In studies of overweight patients who maintain weight loss, those who ate a low-carb diet consumed about 250 calories a day compared to high-carbohydrate diets.
The study of 164 people published by The BMJ Medical Journal on Wednesday pointed to the problem of maintaining weight loss in the face of hunger and metabolic stagnation as a result, and the caloric burning effect of the low-carb diet was " "
"This finding shows that calories are not all in the body and that limiting carbohydrates is a better strategy for long-term weight loss than limiting calories," said co-author David Ludwig . Balance Foundation Obesity Prevention Center at Boston Children 's Hospital.
This study deals with one of the worst problems in weight loss: As body weight falls, the body fights again, lowers calories, and blows us down with hunger signals.
Ludwig said, "The secret of failure."
It is also something of a mystery: why does the body react as if it is starving when it is not? For some researchers, including Ludwig, there is an answer to the carbohydrate-insulin model, the theory that treats carbohydrates such as white bread triggers hormone changes leading to hunger, metabolic deceleration and weight gain.

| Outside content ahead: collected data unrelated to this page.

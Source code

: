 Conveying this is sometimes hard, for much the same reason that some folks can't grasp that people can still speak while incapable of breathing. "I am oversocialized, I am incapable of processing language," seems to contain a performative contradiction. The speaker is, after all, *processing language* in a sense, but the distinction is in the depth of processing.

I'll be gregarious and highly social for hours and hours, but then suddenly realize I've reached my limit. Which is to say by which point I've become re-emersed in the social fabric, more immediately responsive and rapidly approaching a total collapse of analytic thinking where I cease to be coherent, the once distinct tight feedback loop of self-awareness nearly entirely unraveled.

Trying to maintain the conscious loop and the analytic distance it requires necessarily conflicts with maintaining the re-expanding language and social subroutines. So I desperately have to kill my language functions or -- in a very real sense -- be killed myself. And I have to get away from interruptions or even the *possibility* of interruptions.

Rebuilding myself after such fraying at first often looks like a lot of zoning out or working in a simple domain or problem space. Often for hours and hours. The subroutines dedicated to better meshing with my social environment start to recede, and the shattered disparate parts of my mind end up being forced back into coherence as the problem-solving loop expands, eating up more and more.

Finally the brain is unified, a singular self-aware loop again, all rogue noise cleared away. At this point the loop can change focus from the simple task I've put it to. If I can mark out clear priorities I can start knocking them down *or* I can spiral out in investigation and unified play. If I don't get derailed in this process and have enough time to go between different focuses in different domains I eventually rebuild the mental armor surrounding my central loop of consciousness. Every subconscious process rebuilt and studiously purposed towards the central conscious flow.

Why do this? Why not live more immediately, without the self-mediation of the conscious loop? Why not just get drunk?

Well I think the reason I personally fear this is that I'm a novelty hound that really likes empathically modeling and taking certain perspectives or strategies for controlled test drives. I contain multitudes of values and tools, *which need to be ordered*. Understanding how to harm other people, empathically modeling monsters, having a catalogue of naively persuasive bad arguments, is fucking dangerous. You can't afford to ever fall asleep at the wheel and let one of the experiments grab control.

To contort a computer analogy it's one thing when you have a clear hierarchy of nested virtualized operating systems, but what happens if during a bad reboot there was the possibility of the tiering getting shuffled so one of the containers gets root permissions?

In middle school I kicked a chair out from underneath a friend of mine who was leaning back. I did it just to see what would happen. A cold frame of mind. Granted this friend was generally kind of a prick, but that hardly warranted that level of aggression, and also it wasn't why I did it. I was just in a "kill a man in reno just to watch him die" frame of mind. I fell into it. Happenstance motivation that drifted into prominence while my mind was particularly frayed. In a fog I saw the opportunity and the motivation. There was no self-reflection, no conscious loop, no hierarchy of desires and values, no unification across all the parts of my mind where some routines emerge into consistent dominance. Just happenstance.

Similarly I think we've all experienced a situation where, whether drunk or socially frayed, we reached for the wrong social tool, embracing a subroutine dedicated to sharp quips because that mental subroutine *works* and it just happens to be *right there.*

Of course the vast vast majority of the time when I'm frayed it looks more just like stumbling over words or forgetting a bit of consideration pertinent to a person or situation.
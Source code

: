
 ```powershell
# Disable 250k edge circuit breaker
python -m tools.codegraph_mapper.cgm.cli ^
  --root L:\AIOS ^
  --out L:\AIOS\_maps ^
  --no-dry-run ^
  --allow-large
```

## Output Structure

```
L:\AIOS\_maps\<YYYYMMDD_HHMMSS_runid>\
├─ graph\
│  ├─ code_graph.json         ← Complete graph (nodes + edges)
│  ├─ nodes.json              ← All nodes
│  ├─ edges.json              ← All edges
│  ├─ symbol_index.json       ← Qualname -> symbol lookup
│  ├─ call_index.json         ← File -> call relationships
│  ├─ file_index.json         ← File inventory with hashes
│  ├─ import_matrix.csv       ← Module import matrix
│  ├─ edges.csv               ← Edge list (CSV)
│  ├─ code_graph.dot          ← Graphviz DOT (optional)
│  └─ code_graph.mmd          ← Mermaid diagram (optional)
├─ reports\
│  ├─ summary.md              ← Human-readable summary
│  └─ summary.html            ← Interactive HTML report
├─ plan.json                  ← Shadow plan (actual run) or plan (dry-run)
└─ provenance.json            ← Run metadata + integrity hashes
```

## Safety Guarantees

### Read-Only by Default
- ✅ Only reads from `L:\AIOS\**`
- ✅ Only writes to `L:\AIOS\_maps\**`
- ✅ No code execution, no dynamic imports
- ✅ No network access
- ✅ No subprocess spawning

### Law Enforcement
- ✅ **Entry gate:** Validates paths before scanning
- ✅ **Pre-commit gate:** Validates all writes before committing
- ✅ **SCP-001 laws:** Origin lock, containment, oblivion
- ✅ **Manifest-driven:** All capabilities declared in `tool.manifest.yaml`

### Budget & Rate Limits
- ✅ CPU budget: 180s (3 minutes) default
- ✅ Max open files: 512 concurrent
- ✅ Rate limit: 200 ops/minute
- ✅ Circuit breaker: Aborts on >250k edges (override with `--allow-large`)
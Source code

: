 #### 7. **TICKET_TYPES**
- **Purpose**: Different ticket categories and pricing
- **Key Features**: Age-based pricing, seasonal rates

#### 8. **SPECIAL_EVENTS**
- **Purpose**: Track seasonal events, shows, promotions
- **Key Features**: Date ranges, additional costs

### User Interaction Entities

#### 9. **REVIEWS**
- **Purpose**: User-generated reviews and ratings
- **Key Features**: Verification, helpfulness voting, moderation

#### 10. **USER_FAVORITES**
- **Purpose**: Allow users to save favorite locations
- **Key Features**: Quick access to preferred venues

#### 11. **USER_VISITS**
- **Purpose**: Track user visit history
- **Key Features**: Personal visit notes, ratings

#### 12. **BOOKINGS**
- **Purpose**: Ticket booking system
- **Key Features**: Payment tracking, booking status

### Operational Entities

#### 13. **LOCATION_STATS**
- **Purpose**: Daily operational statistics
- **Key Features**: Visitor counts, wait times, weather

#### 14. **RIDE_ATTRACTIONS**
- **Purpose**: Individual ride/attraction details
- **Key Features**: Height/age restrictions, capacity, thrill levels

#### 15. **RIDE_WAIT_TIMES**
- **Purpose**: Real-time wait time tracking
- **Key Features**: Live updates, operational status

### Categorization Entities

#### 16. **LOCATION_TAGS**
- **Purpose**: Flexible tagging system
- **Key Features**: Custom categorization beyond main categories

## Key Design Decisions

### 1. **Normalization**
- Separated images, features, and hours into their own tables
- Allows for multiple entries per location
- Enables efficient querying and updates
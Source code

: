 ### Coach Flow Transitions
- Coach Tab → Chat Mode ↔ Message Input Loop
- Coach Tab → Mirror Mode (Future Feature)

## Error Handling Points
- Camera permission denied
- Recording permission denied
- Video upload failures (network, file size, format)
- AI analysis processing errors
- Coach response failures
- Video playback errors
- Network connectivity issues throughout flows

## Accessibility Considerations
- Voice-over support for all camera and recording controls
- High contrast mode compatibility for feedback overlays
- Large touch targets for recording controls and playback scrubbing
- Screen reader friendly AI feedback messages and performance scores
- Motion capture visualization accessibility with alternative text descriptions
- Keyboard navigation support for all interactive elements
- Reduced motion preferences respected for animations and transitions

Processed carbohydrates are rapidly digested with sugar to increase insulin levels. Insulin programs fat cells in order to store excess calories in turn. When calories are trapped in obese cells, the brain does not recognize them and thinks the body needs more food.
The authors of the study, in collaboration with Framingham State University, agreed that 164 overweight students, faculty, and faculty would only eat the study meals. First, participants lost about 12% of their average weight, and the average participant lost about 20 to 25 pounds.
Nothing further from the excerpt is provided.